- Azhar Sarwar Rana, 31, of Newton, New Jersey, used the money to pay for numerous personal expenses.
A New Jersey man was sentenced this week to 5 years, four months in prison for fraudulently obtaining a federal Paycheck Protection Program (PPP) loan of over $5 million, according to a statement from U.S. Attorney for New Jersey. Azhar Sarwar Rana, 31, of Newton, New Jersey, will also have to pay back about $5.58 million and serve five years of supervised release after completing his stint in federal prison.
The Pakistani American previously pleaded guilty to one count of bank fraud and one count of money laundering.
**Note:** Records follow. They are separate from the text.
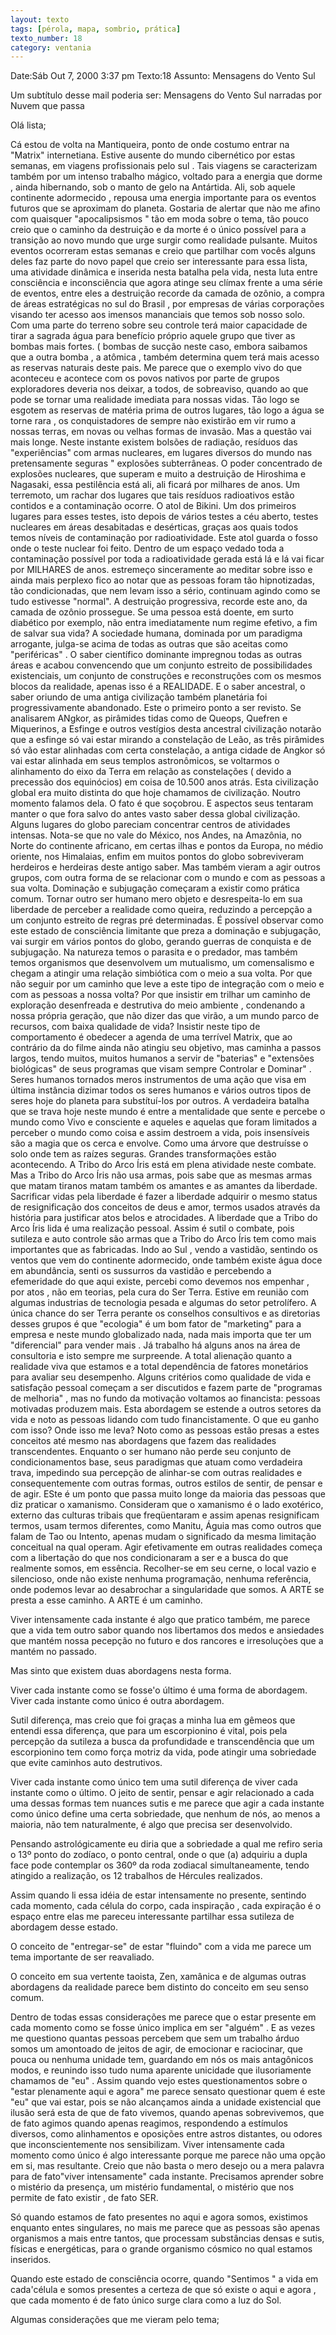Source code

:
 ```yaml
---
layout: texto
tags: [pérola, mapa, sombrio, prática]
texto_number: 18
category: ventania
---
```

Date:Sáb Out 7, 2000 3:37 pm
Texto:18
Assunto: Mensagens do Vento Sul

Um subtítulo desse mail poderia ser: 
Mensagens do Vento Sul narradas por Nuvem que passa 

Olá lista; 

Cá estou de volta na Mantiqueira, ponto de onde costumo entrar na "Matrix" internetiana. 
Estive ausente do mundo cibernético por estas semanas, em viagens profissionais pelo sul . 
Tais viagens se caracterizam também por um intenso trabalho mágico, voltado para a energia que dorme , ainda hibernando, sob o manto de gelo na Antártida. 
Ali, sob aquele continente adormecido , repousa uma energia importante para os eventos futuros que se aproximam do planeta. 
Gostaria de alertar que nào me afino com quaisquer "apocalipsismos " tão em moda sobre o tema, tão pouco creio que o caminho da destruição e da morte é o único possível para a transição ao novo mundo que urge surgir como realidade pulsante. 
Muitos eventos ocorreram estas semanas e creio que partilhar com vocês alguns deles faz parte do novo papel que creio ser interessante para essa lista, uma atividade dinâmica e inserida nesta batalha pela vida, nesta luta entre consciência e inconsciência que agora atinge seu clímax frente a uma série de eventos, entre eles a destruição recorde da camada de ozônio, a compra de áreas estratégicas no sul do Brasil , por empresas de várias corporações visando ter acesso aos imensos mananciais que temos sob nosso solo. 
Com uma parte do terreno sobre seu controle terá maior capacidade de tirar a sagrada água para benefício próprio aquele grupo que tiver as bombas mais fortes. ( bombas de sucção neste caso, embora saibamos que a outra bomba , a atômica , também determina quem terá mais acesso as reservas naturais deste pais. 
Me parece que o exemplo vivo do que aconteceu e acontece com os povos nativos por parte de grupos exploradores deveria nos deixar, a todos, de sobreaviso, quando ao que pode se tornar uma realidade imediata para nossas vidas. 
Tão logo se esgotem as reservas de matéria prima de outros lugares, tão logo a água se torne rara , os conquistadores de sempre nào existirão em vir rumo a nossas terras, em novas ou velhas formas de invasão. 
Mas a questão vai mais longe. 
Neste instante existem bolsões de radiação, resíduos das "experiências" com armas nucleares, em lugares diversos do mundo nas pretensamente seguras " explosões subterrâneas. 
O poder concentrado de explosões nucleares, que superam e muito a destruição de Hiroshima e Nagasaki, essa pestilência está ali, ali ficará por milhares de anos. 
Um terremoto, um rachar dos lugares que tais resíduos radioativos estão contidos e a contaminação ocorre. 
O atol de Bikini. 
Um dos primeiros lugares para esses testes, isto depois de vários testes a céu aberto, testes nucleares em áreas desabitadas e desérticas, graças aos quais todos temos níveis de contaminação por radioatividade. 
Este atol guarda o fosso onde o teste nuclear foi feito. 
Dentro de um espaço vedado toda a contaminação possível por toda a radioatividade gerada está lá e lá vai ficar por MILHARES de anos. 
estremeço sinceramente ao meditar sobre isso e ainda mais perplexo fico ao notar que as pessoas foram tão hipnotizadas, tão condicionadas, que nem levam isso a sério, continuam agindo como se tudo estivesse "normal". 
A destruição progressiva, recorde este ano, da camada de ozônio prossegue. 
Se uma pessoa está doente, em surto diabético por exemplo, não entra imediatamente num regime efetivo, a fim de salvar sua vida? 
A sociedade humana, dominada por um paradigma arrogante, julga-se acima de todas as outras que são aceitas como "periféricas" . 
O saber científico dominante impregnou todas as outras áreas e acabou convencendo que um conjunto estreito de possibilidades existenciais, um conjunto de construções e reconstruções com os mesmos blocos da realidade, apenas isso é a REALIDADE. 
E o saber ancestral, o saber oriundo de uma antiga civilização também planetária foi progressivamente abandonado. 
Este o primeiro ponto a ser revisto. 
Se analisarem ANgkor, as pirâmides tidas como de Queops, Quefren e Miquerinos, a Esfinge e outros vestígios desta ancestral civilização notarão que a esfinge só vai estar mirando a constelação de Leão, as três pirâmides só vão estar alinhadas com certa constelação, a antiga cidade de Angkor só vai estar alinhada em seus templos astronômicos, se voltarmos o alinhamento do eixo da Terra em relação as constelações ( devido a precessão dos equinócios) em coisa de 10.500 anos atrás. 
Esta civilização global era muito distinta do que hoje chamamos de civilização. 
Noutro momento falamos dela. 
O fato é que soçobrou. 
E aspectos seus tentaram manter o que fora salvo do antes vasto saber dessa global civilização. 
Alguns lugares do globo pareciam concentrar centros de atividades intensas. 
Nota-se que no vale do México, nos Andes, na Amazônia, no Norte do continente africano, em certas ilhas e pontos da Europa, no médio oriente, nos Himalaias, enfim em muitos pontos do globo sobreviveram herdeiros e herdeiras deste antigo saber. 
Mas também vieram a agir outros grupos, com outra forma de se relacionar com o mundo e com as pessoas a sua volta. 
Dominação e subjugação começaram a existir como prática comum. 
Tornar outro ser humano mero objeto e desrespeita-lo em sua liberdade de perceber a realidade como queira, reduzindo a percepção a um conjunto estreito de regras pré determinadas. 
É possível observar como este estado de consciência limitante que preza a dominação e subjugação, vai surgir em vários pontos do globo, gerando guerras de conquista e de subjugação. 
Na natureza temos o parasita e o predador, mas também temos organismos que desenvolvem um mutualismo, um comensalismo e chegam a atingir uma relação simbiótica com o meio a sua volta. 
Por que não seguir por um caminho que leve a este tipo de integração com o meio e com as pessoas a nossa volta? 
Por que insistir em trilhar um caminho de exploração desenfreada e destrutiva do meio ambiente , condenando a nossa própria geração, que não dizer das que virão, a um mundo parco de recursos, com baixa qualidade de vida? 
Insistir neste tipo de comportamento é obedecer a agenda de uma terrível Matrix, que ao contrário da do filme ainda não atingiu seu objetivo, mas caminha a passos largos, tendo muitos, muitos humanos a servir de "baterias" e "extensões biológicas" de seus programas que visam sempre Controlar e Dominar" . 
Seres humanos tornados meros instrumentos de uma ação que visa em última instância dizimar todos os seres humanos e vários outros tipos de seres hoje do planeta para substítuí-los por outros. 
A verdadeira batalha que se trava hoje neste mundo é entre a mentalidade que sente e percebe o mundo como Vivo e consciente e aqueles e aquelas que foram limitados a perceber o mundo como coisa e assim destroem a vida, pois insensíveis são a magia que os cerca e envolve. 
Como uma árvore que destruísse o solo onde tem as raízes seguras. 
Grandes transformações estão acontecendo. 
A Tribo do Arco Íris está em plena atividade neste combate. 
Mas a Tribo do Arco Íris não usa armas, pois sabe que as mesmas armas que matam tiranos matam também os amantes e as amantes da liberdade. 
Sacrificar vidas pela liberdade é fazer a liberdade adquirir o mesmo status de resignificação dos conceitos de deus e amor, termos usados através da história para justificar atos belos e atrocidades. 
A liberdade que a Tribo do Arco Íris lida é uma realização pessoal. 
Assim é sutil o combate, pois sutileza e auto controle são armas que a Tribo do Arco Íris tem como mais importantes que as fabricadas. 
Indo ao Sul , vendo a vastidão, sentindo os ventos que vem do continente adormecido, onde também existe água doce em abundância, senti os sussurros da vastidão e percebendo a efemeridade do que aqui existe, percebi como devemos nos empenhar , por atos , não em teorias, pela cura do Ser Terra. 
Estive em reunião com algumas industrias de tecnologia pesada e algumas do setor petrolífero. 
A única chance do ser Terra perante os conselhos consultivos e as diretorias desses grupos é que "ecologia" é um bom fator de "marketing" para a empresa e neste mundo globalizado nada, nada mais importa que ter um "diferencial" para vender mais . 
Já trabalho há alguns anos na área de consultoria e isto sempre me surpreende. 
A total alienação quanto a realidade viva que estamos e a total dependência de fatores monetários para avaliar seu desempenho. 
Alguns critérios como qualidade de vida e satisfação pessoal começam a ser discutidos e fazem parte de "programas de melhoria" , mas no fundo da motivação voltamos ao financista: pessoas motivadas produzem mais. 
Esta abordagem se estende a outros setores da vida e noto as pessoas lidando com tudo financistamente. 
O que eu ganho com isso? 
Onde isso me leva? 
Noto como as pessoas estão presas a estes conceitos até mesmo nas abordagens que fazem das realidades transcendentes. 
Enquanto o ser humano não perde seu conjunto de condicionamentos base, seus paradigmas que atuam como verdadeira trava, impedindo sua percepção de alinhar-se com outras realidades e consequentemente com outras formas, outros estilos de sentir, de pensar e de agir. 
ESte é um ponto que passa muito longe da maioria das pessoas que diz praticar o xamanismo. 
Consideram que o xamanismo é o lado exotérico, externo das culturas tribais que freqüentaram e assim apenas resignificam termos, usam termos diferentes, como Manitu, Águia mas como outros que falam de Tao ou Intento, apenas mudam o significado da mesma limitação conceitual na qual operam. 
Agir efetivamente em outras realidades começa com a libertação do que nos condicionaram a ser e a busca do que realmente somos, em essência. 
Recolher-se em seu cerne, o local vazio e silencioso, onde não existe nenhuma programação, nenhuma referência, onde podemos levar ao desabrochar a singularidade que somos. 
A ARTE se presta a esse caminho. 
A ARTE é um caminho.

Viver intensamente cada instante é algo que pratico também, me parece que a
vida tem outro sabor quando nos libertamos dos medos e ansiedades que
mantém
nossa pecepção no futuro e dos rancores e irresoluçòes que a mantém no
passado.

Mas sinto que existem duas abordagens nesta forma.

Viver cada instante como se fosse'o último é uma forma de abordagem.
Viver cada instante como único é outra abordagem.

Sutil diferença, mas creio que foi graças a minha lua em gêmeos que entendi
essa diferença, que para um escorpionino é vital, pois pela percepção da
sutileza a busca da profundidade e transcendência que um escorpionino tem
como força motriz da vida, pode atingir uma sobriedade que evite caminhos
auto destrutivos.

Viver cada instante como único tem uma sutil diferença de viver cada
instante como o último.
O jeito de sentir, pensar e agir relacionado a cada uma dessas formas tem
nuances sutis e me parece que agir a cada instante como único define uma
certa sobriedade, que nenhum de nós, ao menos a maioria, não tem
naturalmente, é algo que precisa ser desenvolvido.

Pensando astrológicamente eu diria que a sobriedade a qual me refiro seria
o 13º ponto do zodíaco, o ponto central, onde o que (a) adquiriu a dupla
face pode contemplar os 360º da roda zodiacal simultaneamente, tendo
atingido a realização, os 12 trabalhos de Hércules realizados.

Assim quando li essa idéia de estar intensamente no presente, sentindo
cada momento, cada célula do corpo, cada inspiração , cada expiração é o espaço
entre elas me pareceu interessante partilhar essa sutileza de abordagem
desse estado.

O conceito de "entregar-se" de estar "fluindo" com a vida me parece um
tema importante de ser reavaliado.

O conceito em sua vertente taoista, Zen, xamânica e de algumas outras
abordagens da realidade parece bem distinto do conceito em seu senso comum.

Dentro de todas essas considerações me parece que o estar presente em cada
momento como se fosse único implica em ser "alguém" .
E as vezes me questiono quantas pessoas percebem que sem um trabalho árduo
somos um amontoado de jeitos de agir, de emocionar e raciocinar, que pouca
ou nenhuma unidade tem, guardando em nós os mais antagônicos modos, e
reunindo isso tudo numa aparente unicidade que ilusoriamente chamamos de
"eu" .
Assim quando vejo estes questionamentos sobre o "estar plenamente aqui e
agora" me parece sensato questionar quem é este "eu" que vai estar, pois se
não alcançamos ainda a unidade existencial que ilusão será esta de que de
fato vivemos, quando apenas sobrevivemos, que de fato agimos quando apenas
reagimos, respondendo a estímulos diversos, como alinhamentos e oposições
entre astros distantes, ou odores que inconscientemente nos sensibilizam.
Viver intensamente cada momento como único é algo interessante porque me
parece não uma opção em si, mas resultante.
Creio que não basta o mero desejo ou a mera palavra para de fato"viver
intensamente" cada instante.
Precisamos aprender sobre o mistério da presença, um mistério fundamental,
o
mistério que nos permite de fato existir , de fato SER.

Só quando estamos de fato presentes no aqui e agora somos, existimos
enquanto entes singulares, no mais me parece que as pessoas são apenas
organismos a mais entre tantos, que processam substâncias densas e sutis,
físicas e energéticas, para o grande organismo cósmico no qual estamos
inseridos.

Quando este estado de consciência ocorre, quando "Sentimos " a vida em
cada'célula e somos presentes a certeza de que só existe o aqui e agora ,
que cada momento é de fato único surge clara como a luz do Sol.

Algumas considerações que me vieram pelo tema;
He agreed to have submitted a fraudulent PPP loan application on behalf of his phony company, Azhar Sarwar Rana LLC., which he claimed was a real estate development company. The application falsified payroll and tax information and included internally inconsistent listings of the number of company employees.
The DOJ statement, citing New Jersey Department of Labor records, noted that Rana’s phony company paid no wages in 2019, “and the minimal wages it purportedly paid in 2020 were mostly to individuals whose submitted Social Security numbers did not correspond to their submitted names.”
Rana ended up receiving $5,677,473 in May 2020, which he then used to pay for numerous personal expenses, including investing millions in the stock market, making a payment to a luxury car dealership, and sending hundreds of thousands of dollars to accounts in Pakistan. Rana was arrested on Dec. 12, 2020, after he booked a same-day flight to Pakistan, the DOJ statement said.
As part of the CARES Act (Coronavirus Aid, Relief, and Economic Security), PPP allows qualifying small businesses and other organizations to receive loans with a maturity of two years and an interest rate of 1 percent. Businesses must use PPP loan proceeds for payroll costs, interest on mortgages, rent and utilities.